The task
All lines in the records below that hold "compliance" are to be shown.

Source records
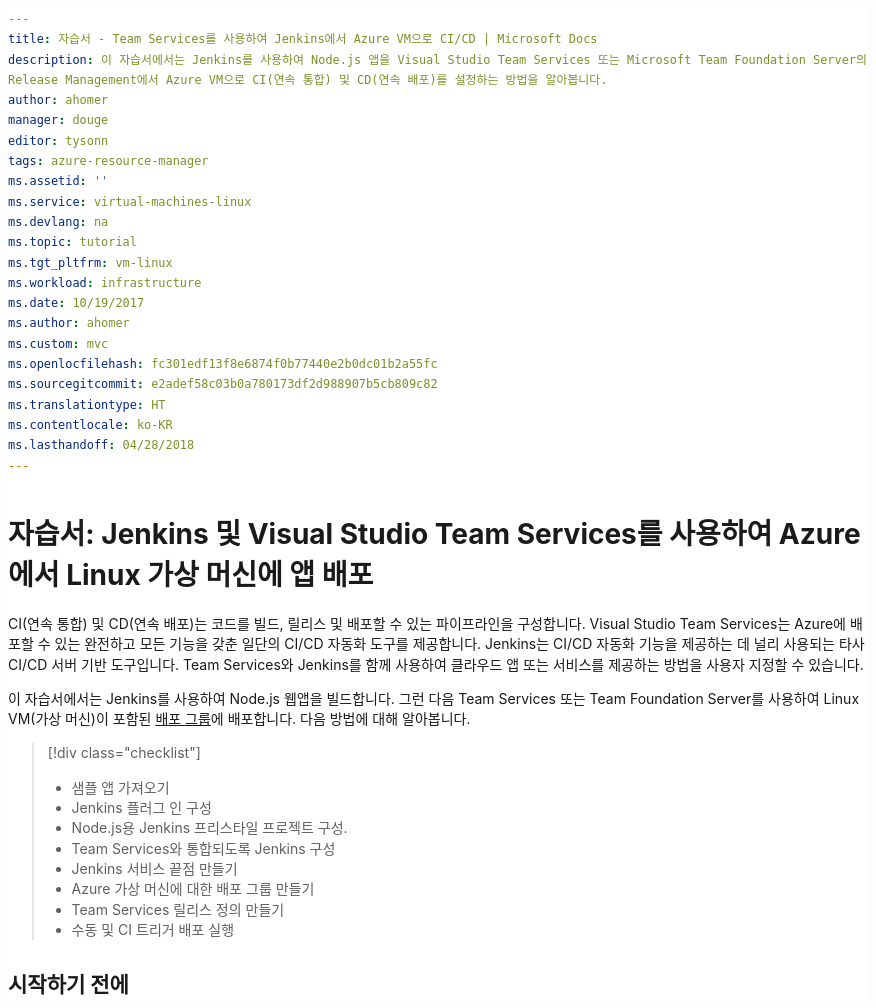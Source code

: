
 ```yaml
---
title: 자습서 - Team Services를 사용하여 Jenkins에서 Azure VM으로 CI/CD | Microsoft Docs
description: 이 자습서에서는 Jenkins를 사용하여 Node.js 앱을 Visual Studio Team Services 또는 Microsoft Team Foundation Server의 Release Management에서 Azure VM으로 CI(연속 통합) 및 CD(연속 배포)를 설정하는 방법을 알아봅니다.
author: ahomer
manager: douge
editor: tysonn
tags: azure-resource-manager
ms.assetid: ''
ms.service: virtual-machines-linux
ms.devlang: na
ms.topic: tutorial
ms.tgt_pltfrm: vm-linux
ms.workload: infrastructure
ms.date: 10/19/2017
ms.author: ahomer
ms.custom: mvc
ms.openlocfilehash: fc301edf13f8e6874f0b77440e2b0dc01b2a55fc
ms.sourcegitcommit: e2adef58c03b0a780173df2d988907b5cb809c82
ms.translationtype: HT
ms.contentlocale: ko-KR
ms.lasthandoff: 04/28/2018
---
```

# <a name="tutorial-deploy-your-app-to-linux-virtual-machines-in-azure-with-using-jenkins-and-visual-studio-team-services"></a>자습서: Jenkins 및 Visual Studio Team Services를 사용하여 Azure에서 Linux 가상 머신에 앱 배포

CI(연속 통합) 및 CD(연속 배포)는 코드를 빌드, 릴리스 및 배포할 수 있는 파이프라인을 구성합니다. Visual Studio Team Services는 Azure에 배포할 수 있는 완전하고 모든 기능을 갖춘 일단의 CI/CD 자동화 도구를 제공합니다. Jenkins는 CI/CD 자동화 기능을 제공하는 데 널리 사용되는 타사 CI/CD 서버 기반 도구입니다. Team Services와 Jenkins를 함께 사용하여 클라우드 앱 또는 서비스를 제공하는 방법을 사용자 지정할 수 있습니다.

이 자습서에서는 Jenkins를 사용하여 Node.js 웹앱을 빌드합니다. 그런 다음 Team Services 또는 Team Foundation Server를 사용하여 Linux VM(가상 머신)이 포함된 [배포 그룹](https://www.visualstudio.com/docs/build/concepts/definitions/release/deployment-groups/)에 배포합니다. 다음 방법에 대해 알아봅니다.

> [!div class="checklist"]
> * 샘플 앱 가져오기
> * Jenkins 플러그 인 구성
> * Node.js용 Jenkins 프리스타일 프로젝트 구성.
> * Team Services와 통합되도록 Jenkins 구성
> * Jenkins 서비스 끝점 만들기
> * Azure 가상 머신에 대한 배포 그룹 만들기
> * Team Services 릴리스 정의 만들기
> * 수동 및 CI 트리거 배포 실행

## <a name="before-you-begin"></a>시작하기 전에
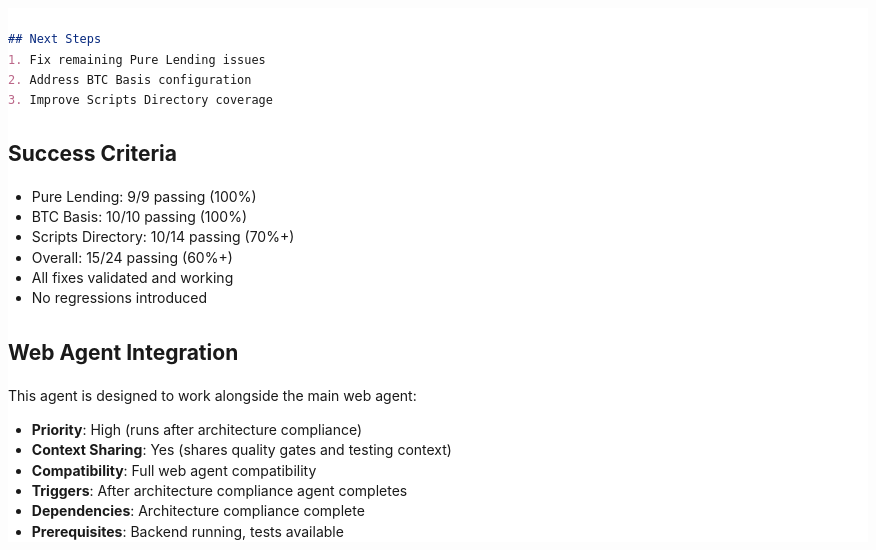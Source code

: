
 ```markdown

## Next Steps
1. Fix remaining Pure Lending issues
2. Address BTC Basis configuration
3. Improve Scripts Directory coverage
```

## Success Criteria
- Pure Lending: 9/9 passing (100%)
- BTC Basis: 10/10 passing (100%)
- Scripts Directory: 10/14 passing (70%+)
- Overall: 15/24 passing (60%+)
- All fixes validated and working
- No regressions introduced

## Web Agent Integration
This agent is designed to work alongside the main web agent:
- **Priority**: High (runs after architecture compliance)
- **Context Sharing**: Yes (shares quality gates and testing context)
- **Compatibility**: Full web agent compatibility
- **Triggers**: After architecture compliance agent completes
- **Dependencies**: Architecture compliance complete
- **Prerequisites**: Backend running, tests available
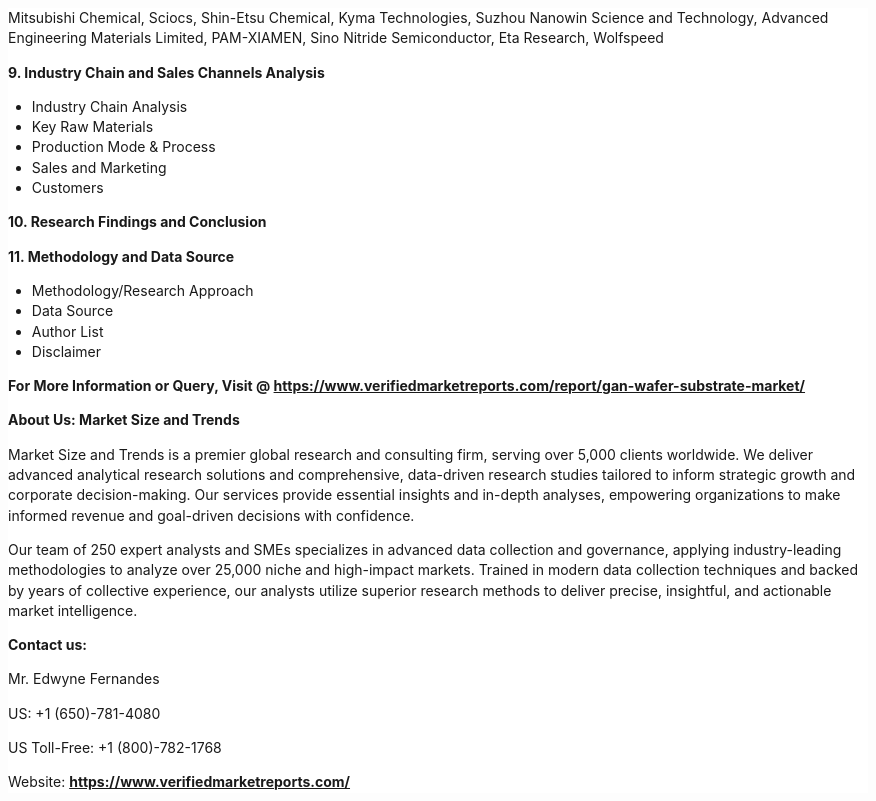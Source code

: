 Mitsubishi Chemical, Sciocs, Shin-Etsu Chemical, Kyma Technologies, Suzhou Nanowin Science and Technology, Advanced Engineering Materials Limited, PAM-XIAMEN, Sino Nitride Semiconductor, Eta Research, Wolfspeed</strong></p><p><strong>9. Industry Chain and Sales Channels Analysis</strong></p><ul><li>Industry Chain Analysis</li><li>Key Raw Materials</li><li>Production Mode &amp; Process</li><li>Sales and Marketing</li><li>Customers</li></ul><p><strong>10. Research Findings and Conclusion</strong></p><p><strong>11. Methodology and Data Source</strong></p><ul><li>Methodology/Research Approach</li><li>Data Source</li><li>Author List</li><li>Disclaimer</li></ul></p><p><strong>For More Information or Query, Visit @ <a href="https://www.verifiedmarketreports.com/report/gan-wafer-substrate-market/">https://www.verifiedmarketreports.com/report/gan-wafer-substrate-market/</a></strong></p><p><strong>About Us: Market Size and Trends</strong></p><p>Market Size and Trends is a premier global research and consulting firm, serving over 5,000 clients worldwide. We deliver advanced analytical research solutions and comprehensive, data-driven research studies tailored to inform strategic growth and corporate decision-making. Our services provide essential insights and in-depth analyses, empowering organizations to make informed revenue and goal-driven decisions with confidence.</p><p>Our team of 250 expert analysts and SMEs specializes in advanced data collection and governance, applying industry-leading methodologies to analyze over 25,000 niche and high-impact markets. Trained in modern data collection techniques and backed by years of collective experience, our analysts utilize superior research methods to deliver precise, insightful, and actionable market intelligence.</p><p><strong>Contact us:</strong></p><p>Mr. Edwyne Fernandes</p><p>US: +1 (650)-781-4080</p><p>US Toll-Free: +1 (800)-782-1768</p><p>Website: <strong><a href="https://www.verifiedmarketreports.com/">https://www.verifiedmarketreports.com/</a></strong></p>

Expected answer
- **Priority**: High (runs after architecture compliance)
- **Triggers**: After architecture compliance agent completes
- **Dependencies**: Architecture compliance complete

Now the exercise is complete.